We are compelled to reject the original assumption that $\sigma^2$ is finite; and there is the answer: $\operatorname{Var}(Z_1) = \operatorname{Var}(Z_2) = \infty.$

It is straightforward to generalize these arguments to arbitrary independent Normal variables--the algebra gets a little messier, but the same principle applies: the ratios are random variables with infinite variances.

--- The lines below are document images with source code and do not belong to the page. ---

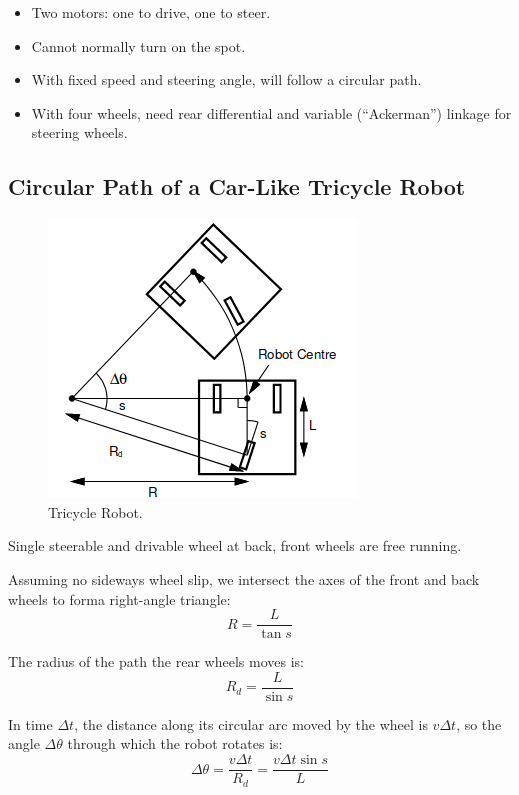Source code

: \documentclass[11pt]{article}
\begin{document}
\begin{itemize}
  \item Two motors: one to drive, one to steer.
  \item Cannot normally turn on the spot.
  \item With fixed speed and steering angle, will follow a circular path.
  \item With four wheels, need rear differential and variable (``Ackerman'') linkage for steering wheels.
\end{itemize}

\subsection{Circular Path of a Car-Like Tricycle Robot}
\begin{figure}[h]
  \caption{Tricycle Robot.}
  \includegraphics[scale=0.4]{tricycle}
  \centering
\end{figure}

Single steerable and drivable wheel at back, front wheels are free running.

Assuming no sideways wheel slip, we intersect the axes of the front and back wheels to forma right-angle triangle:
\[
  R = \frac{L}{\tan s}
\]

The radius of the path the rear wheels moves is:
\[
  R_d = \frac{L}{\sin s}
\]

In time $\Delta t$, the distance along its circular arc moved by the wheel is $v\Delta t$, so the angle $\Delta \theta$ through which the robot rotates is:
\[
  \Delta \theta = \frac{v\Delta t}{R_d} = \frac{v\Delta t \sin s}{L}
\]
\end{document}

BTW, because the $Z_i$ sum to unity their means must either sum to unity or be undefined, whence $\mu=1/2$ (returning to the original simplified setting) or else $\mu$ is undefined.  This is a very general result, holding for any bivariate random variable $(X,Y)$ where $X$ and $Y$ have identical expectations $\mu.$
A: Following $$f'(t) = \frac{g'(t)h(t) - g(t)h'(t)}{h^2(t)}$$
$$\frac {\partial z_1} {\partial x} = \frac {x+y - x}{(x+y)^2} = \frac {y}{(x+y)^2}$$
$$\frac {\partial z_1} {\partial y} = \frac {- x}{(x+y)^2}$$
$$\frac {\partial z_2} {\partial x} = \frac {-y}{(x+y)^2}$$
$$\frac {\partial z_2} {\partial y} = \frac {x}{(x+y)^2}$$
So their variance are the same.
$$\mathrm{Var}(z_1) = \mathrm{Var}(z_2) \approx \frac {(\mathrm{E}(y))^2 \mathrm{Var}(x)+(\mathrm{E}(x))^2\mathrm{Var}(y)}{[\mathrm{E}(x)+\mathrm{E}(y)]^4}$$
This method is applicable when $\mathrm{E}(x) + \mathrm{E}(y)$ have a certain distance from 0.